In the CBPeripheralManager documentation, the startAdvertising method receives a dictionary containing the data you would like to advertise. According to the documentation, CBPeripheralManager.startAdvertising only accepts two possible keys in its dictionary argument: CBAdvertisementDataLocalNameKey and CBAdvertisementDataServiceUUIDsKey.
However, in Apple's documentation for Turning an iOS Device into an iBeacon they suggest that you are able to pass the dictionary that is returned from CLBeaconRegion's peripheralData method. The dictionary returned from this method contains 1 key value pair with the key being named "kCBAdvDataAppleBeaconKey" and the value being the proximityUUID, major, minor, and beacon identifier.
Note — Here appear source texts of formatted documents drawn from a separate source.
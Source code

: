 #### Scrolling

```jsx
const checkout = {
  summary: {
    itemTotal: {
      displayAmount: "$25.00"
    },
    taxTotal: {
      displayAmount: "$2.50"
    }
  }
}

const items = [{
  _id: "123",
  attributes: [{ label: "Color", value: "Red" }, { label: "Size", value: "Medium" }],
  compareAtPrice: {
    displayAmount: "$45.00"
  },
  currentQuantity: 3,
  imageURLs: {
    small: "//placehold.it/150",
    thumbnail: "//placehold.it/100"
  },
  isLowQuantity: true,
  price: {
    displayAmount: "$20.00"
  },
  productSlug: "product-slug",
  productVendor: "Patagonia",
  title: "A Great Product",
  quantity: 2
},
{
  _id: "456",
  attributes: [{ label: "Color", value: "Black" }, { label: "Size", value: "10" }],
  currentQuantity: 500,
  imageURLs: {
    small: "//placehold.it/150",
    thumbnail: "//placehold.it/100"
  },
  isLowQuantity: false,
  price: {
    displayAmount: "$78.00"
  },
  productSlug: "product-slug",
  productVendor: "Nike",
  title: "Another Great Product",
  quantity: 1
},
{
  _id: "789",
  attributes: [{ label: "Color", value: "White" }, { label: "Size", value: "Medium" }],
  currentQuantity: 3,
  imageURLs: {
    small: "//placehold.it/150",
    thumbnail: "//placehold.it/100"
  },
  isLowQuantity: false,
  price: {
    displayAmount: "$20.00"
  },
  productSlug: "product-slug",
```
A dump of a dictionary returned from the peripheralData method is displayed here: Dictionary Dump
My Question is: How does the PeripheralManager.startAdvertisement method receive a dictionary with key "kCBAdvDataAppleBeaconKey" and still broadcast without error if the only keys it supports are CBAdvertisementDataLocalNameKey and CBAdvertisementDataServiceUUIDsKey?
The simplest and most likely explanation is that the documentation about CBPeripheralManager.startAdvertising only accepting the two keys is inaccurate. The docs may simply never have been updated after iBeacon support was released.
On a related note, I suspect (but cannot confirm) that the method supports even more keys as private APIs. You'd have to decompile the framework binary to figure out what these are.
The reality is that it is very common for documentation to be out of sync with new features added to APIs, and even more common for documentation not to mention secret behavior that isn't publicly supported.